Start of Block

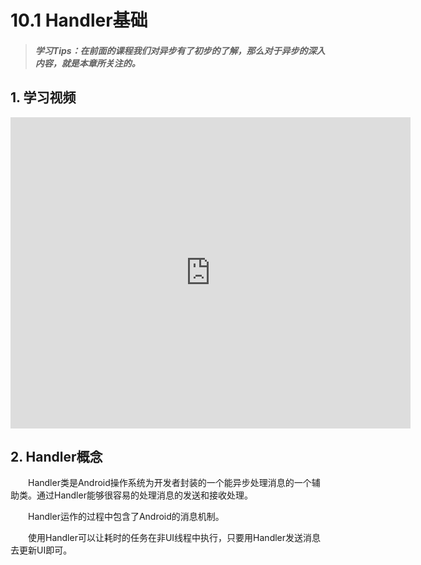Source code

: # 10.1 Handler基础

>##### 学习Tips：在前面的课程我们对异步有了初步的了解，那么对于异步的深入内容，就是本章所关注的。

## 1. 学习视频

<iframe frameborder="0" width="640" height="498" src="https://v.qq.com/iframe/player.html?vid=z0180bhmznp&tiny=0&auto=0" allowfullscreen></iframe>

## 2. Handler概念

　　Handler类是Android操作系统为开发者封装的一个能异步处理消息的一个辅助类。通过Handler能够很容易的处理消息的发送和接收处理。

　　Handler运作的过程中包含了Android的消息机制。

　　使用Handler可以让耗时的任务在非UI线程中执行，只要用Handler发送消息去更新UI即可。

End of Block

### What is required
Each entry above should come back word for word, and no picture should come with it.

### Response to the task
Source code

: # 10.1 Handler基础

>##### 学习Tips：在前面的课程我们对异步有了初步的了解，那么对于异步的深入内容，就是本章所关注的。

## 1. 学习视频

<iframe frameborder="0" width="640" height="498" src="https://v.qq.com/iframe/player.html?vid=z0180bhmznp&tiny=0&auto=0" allowfullscreen></iframe>

## 2. Handler概念

　　Handler类是Android操作系统为开发者封装的一个能异步处理消息的一个辅助类。通过Handler能够很容易的处理消息的发送和接收处理。

　　Handler运作的过程中包含了Android的消息机制。

　　使用Handler可以让耗时的任务在非UI线程中执行，只要用Handler发送消息去更新UI即可。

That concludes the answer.